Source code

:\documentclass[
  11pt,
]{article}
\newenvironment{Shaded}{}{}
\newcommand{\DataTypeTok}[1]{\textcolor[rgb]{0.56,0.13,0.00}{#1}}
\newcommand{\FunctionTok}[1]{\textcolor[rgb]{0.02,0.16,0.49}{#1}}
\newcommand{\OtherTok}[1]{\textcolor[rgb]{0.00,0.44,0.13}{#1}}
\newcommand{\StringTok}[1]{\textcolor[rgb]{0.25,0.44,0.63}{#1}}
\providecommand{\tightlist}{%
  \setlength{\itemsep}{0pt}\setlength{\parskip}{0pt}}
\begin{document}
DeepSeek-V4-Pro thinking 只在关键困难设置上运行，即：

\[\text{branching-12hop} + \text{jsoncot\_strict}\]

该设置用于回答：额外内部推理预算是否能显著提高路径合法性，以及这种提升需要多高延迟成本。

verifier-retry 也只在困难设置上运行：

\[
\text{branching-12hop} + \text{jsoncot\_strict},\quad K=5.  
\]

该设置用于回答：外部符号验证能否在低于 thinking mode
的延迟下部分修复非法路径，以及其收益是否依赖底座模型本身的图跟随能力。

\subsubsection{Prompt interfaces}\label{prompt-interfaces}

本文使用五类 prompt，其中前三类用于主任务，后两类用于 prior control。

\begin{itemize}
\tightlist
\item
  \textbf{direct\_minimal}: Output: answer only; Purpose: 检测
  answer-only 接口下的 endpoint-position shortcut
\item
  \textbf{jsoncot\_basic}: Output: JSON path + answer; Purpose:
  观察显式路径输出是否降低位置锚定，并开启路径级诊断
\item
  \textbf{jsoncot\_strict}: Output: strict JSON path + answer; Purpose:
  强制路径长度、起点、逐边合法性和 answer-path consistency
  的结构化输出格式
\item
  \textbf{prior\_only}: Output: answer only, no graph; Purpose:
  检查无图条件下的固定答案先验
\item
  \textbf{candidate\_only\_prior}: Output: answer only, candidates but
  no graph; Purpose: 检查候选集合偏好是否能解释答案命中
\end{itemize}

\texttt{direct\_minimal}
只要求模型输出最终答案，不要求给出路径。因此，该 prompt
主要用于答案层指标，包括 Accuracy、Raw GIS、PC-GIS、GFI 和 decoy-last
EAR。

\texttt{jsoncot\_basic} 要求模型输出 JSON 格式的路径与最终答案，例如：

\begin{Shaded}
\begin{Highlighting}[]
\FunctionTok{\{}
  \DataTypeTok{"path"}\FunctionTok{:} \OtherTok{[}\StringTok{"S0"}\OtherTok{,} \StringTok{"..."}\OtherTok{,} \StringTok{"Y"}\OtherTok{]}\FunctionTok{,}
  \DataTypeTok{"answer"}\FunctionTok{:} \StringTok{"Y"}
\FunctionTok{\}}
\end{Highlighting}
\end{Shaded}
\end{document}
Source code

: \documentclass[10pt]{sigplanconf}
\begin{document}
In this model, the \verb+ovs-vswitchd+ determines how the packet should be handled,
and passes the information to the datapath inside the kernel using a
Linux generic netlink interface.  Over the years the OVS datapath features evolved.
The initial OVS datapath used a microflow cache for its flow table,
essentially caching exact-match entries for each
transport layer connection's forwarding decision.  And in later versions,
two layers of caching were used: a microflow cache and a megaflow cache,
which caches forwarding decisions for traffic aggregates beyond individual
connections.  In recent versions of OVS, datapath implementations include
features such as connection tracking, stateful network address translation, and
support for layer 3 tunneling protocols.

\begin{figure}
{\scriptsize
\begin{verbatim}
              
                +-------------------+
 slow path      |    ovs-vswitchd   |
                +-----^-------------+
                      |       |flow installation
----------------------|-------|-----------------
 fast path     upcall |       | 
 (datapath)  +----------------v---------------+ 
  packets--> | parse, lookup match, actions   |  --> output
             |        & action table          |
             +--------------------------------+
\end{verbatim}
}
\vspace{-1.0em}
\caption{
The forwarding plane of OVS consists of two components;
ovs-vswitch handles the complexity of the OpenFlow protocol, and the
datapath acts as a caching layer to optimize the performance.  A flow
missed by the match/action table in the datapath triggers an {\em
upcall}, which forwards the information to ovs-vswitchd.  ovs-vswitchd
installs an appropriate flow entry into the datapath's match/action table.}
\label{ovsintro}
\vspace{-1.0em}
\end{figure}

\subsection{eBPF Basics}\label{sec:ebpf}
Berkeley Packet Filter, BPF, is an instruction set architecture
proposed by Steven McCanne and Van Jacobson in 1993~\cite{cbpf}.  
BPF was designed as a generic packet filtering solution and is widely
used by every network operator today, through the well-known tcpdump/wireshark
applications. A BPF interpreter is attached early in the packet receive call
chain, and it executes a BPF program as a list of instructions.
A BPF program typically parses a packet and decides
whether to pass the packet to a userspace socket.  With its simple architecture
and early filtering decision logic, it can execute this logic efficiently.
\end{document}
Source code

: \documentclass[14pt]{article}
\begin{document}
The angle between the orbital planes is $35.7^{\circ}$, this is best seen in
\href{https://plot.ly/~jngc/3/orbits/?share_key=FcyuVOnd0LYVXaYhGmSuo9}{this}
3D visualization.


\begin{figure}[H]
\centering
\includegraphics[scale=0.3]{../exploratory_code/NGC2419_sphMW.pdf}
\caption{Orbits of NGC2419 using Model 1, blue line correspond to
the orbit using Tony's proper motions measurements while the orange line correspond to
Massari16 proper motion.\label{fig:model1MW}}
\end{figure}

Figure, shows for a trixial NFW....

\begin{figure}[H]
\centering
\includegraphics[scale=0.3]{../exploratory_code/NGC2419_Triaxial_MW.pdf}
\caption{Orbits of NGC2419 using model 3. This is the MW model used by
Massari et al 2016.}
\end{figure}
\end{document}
•••
Give an exact copy of all the data shown above.

Source code

:\documentclass[
  11pt,
]{article}
\newenvironment{Shaded}{}{}
\newcommand{\DataTypeTok}[1]{\textcolor[rgb]{0.56,0.13,0.00}{#1}}
\newcommand{\FunctionTok}[1]{\textcolor[rgb]{0.02,0.16,0.49}{#1}}
\newcommand{\OtherTok}[1]{\textcolor[rgb]{0.00,0.44,0.13}{#1}}
\newcommand{\StringTok}[1]{\textcolor[rgb]{0.25,0.44,0.63}{#1}}
\providecommand{\tightlist}{%
  \setlength{\itemsep}{0pt}\setlength{\parskip}{0pt}}
\begin{document}
DeepSeek-V4-Pro thinking 只在关键困难设置上运行，即：

\[\text{branching-12hop} + \text{jsoncot\_strict}\]

该设置用于回答：额外内部推理预算是否能显著提高路径合法性，以及这种提升需要多高延迟成本。

verifier-retry 也只在困难设置上运行：

\[
\text{branching-12hop} + \text{jsoncot\_strict},\quad K=5.  
\]

该设置用于回答：外部符号验证能否在低于 thinking mode
的延迟下部分修复非法路径，以及其收益是否依赖底座模型本身的图跟随能力。

\subsubsection{Prompt interfaces}\label{prompt-interfaces}

本文使用五类 prompt，其中前三类用于主任务，后两类用于 prior control。

\begin{itemize}
\tightlist
\item
  \textbf{direct\_minimal}: Output: answer only; Purpose: 检测
  answer-only 接口下的 endpoint-position shortcut
\item
  \textbf{jsoncot\_basic}: Output: JSON path + answer; Purpose:
  观察显式路径输出是否降低位置锚定，并开启路径级诊断
\item
  \textbf{jsoncot\_strict}: Output: strict JSON path + answer; Purpose:
  强制路径长度、起点、逐边合法性和 answer-path consistency
  的结构化输出格式
\item
  \textbf{prior\_only}: Output: answer only, no graph; Purpose:
  检查无图条件下的固定答案先验
\item
  \textbf{candidate\_only\_prior}: Output: answer only, candidates but
  no graph; Purpose: 检查候选集合偏好是否能解释答案命中
\end{itemize}

\texttt{direct\_minimal}
只要求模型输出最终答案，不要求给出路径。因此，该 prompt
主要用于答案层指标，包括 Accuracy、Raw GIS、PC-GIS、GFI 和 decoy-last
EAR。

\texttt{jsoncot\_basic} 要求模型输出 JSON 格式的路径与最终答案，例如：

\begin{Shaded}
\begin{Highlighting}[]
\FunctionTok{\{}
  \DataTypeTok{"path"}\FunctionTok{:} \OtherTok{[}\StringTok{"S0"}\OtherTok{,} \StringTok{"..."}\OtherTok{,} \StringTok{"Y"}\OtherTok{]}\FunctionTok{,}
  \DataTypeTok{"answer"}\FunctionTok{:} \StringTok{"Y"}
\FunctionTok{\}}
\end{Highlighting}
\end{Shaded}
\end{document}
Source code

: \documentclass[10pt]{sigplanconf}
\begin{document}
In this model, the \verb+ovs-vswitchd+ determines how the packet should be handled,
and passes the information to the datapath inside the kernel using a
Linux generic netlink interface.  Over the years the OVS datapath features evolved.
The initial OVS datapath used a microflow cache for its flow table,
essentially caching exact-match entries for each
transport layer connection's forwarding decision.  And in later versions,
two layers of caching were used: a microflow cache and a megaflow cache,
which caches forwarding decisions for traffic aggregates beyond individual
connections.  In recent versions of OVS, datapath implementations include
features such as connection tracking, stateful network address translation, and
support for layer 3 tunneling protocols.

\begin{figure}
{\scriptsize
\begin{verbatim}
              
                +-------------------+
 slow path      |    ovs-vswitchd   |
                +-----^-------------+
                      |       |flow installation
----------------------|-------|-----------------
 fast path     upcall |       | 
 (datapath)  +----------------v---------------+ 
  packets--> | parse, lookup match, actions   |  --> output
             |        & action table          |
             +--------------------------------+
\end{verbatim}
}
\vspace{-1.0em}
\caption{
The forwarding plane of OVS consists of two components;
ovs-vswitch handles the complexity of the OpenFlow protocol, and the
datapath acts as a caching layer to optimize the performance.  A flow
missed by the match/action table in the datapath triggers an {\em
upcall}, which forwards the information to ovs-vswitchd.  ovs-vswitchd
installs an appropriate flow entry into the datapath's match/action table.}
\label{ovsintro}
\vspace{-1.0em}
\end{figure}

\subsection{eBPF Basics}\label{sec:ebpf}
Berkeley Packet Filter, BPF, is an instruction set architecture
proposed by Steven McCanne and Van Jacobson in 1993~\cite{cbpf}.  
BPF was designed as a generic packet filtering solution and is widely
used by every network operator today, through the well-known tcpdump/wireshark
applications. A BPF interpreter is attached early in the packet receive call
chain, and it executes a BPF program as a list of instructions.
A BPF program typically parses a packet and decides
whether to pass the packet to a userspace socket.  With its simple architecture
and early filtering decision logic, it can execute this logic efficiently.
\end{document}
Source code

: \documentclass[14pt]{article}
\begin{document}
The angle between the orbital planes is $35.7^{\circ}$, this is best seen in
\href{https://plot.ly/~jngc/3/orbits/?share_key=FcyuVOnd0LYVXaYhGmSuo9}{this}
3D visualization.


\begin{figure}[H]
\centering
\includegraphics[scale=0.3]{../exploratory_code/NGC2419_sphMW.pdf}
\caption{Orbits of NGC2419 using Model 1, blue line correspond to
the orbit using Tony's proper motions measurements while the orange line correspond to
Massari16 proper motion.\label{fig:model1MW}}
\end{figure}

Figure, shows for a trixial NFW....

\begin{figure}[H]
\centering
\includegraphics[scale=0.3]{../exploratory_code/NGC2419_Triaxial_MW.pdf}
\caption{Orbits of NGC2419 using model 3. This is the MW model used by
Massari et al 2016.}
\end{figure}
\end{document}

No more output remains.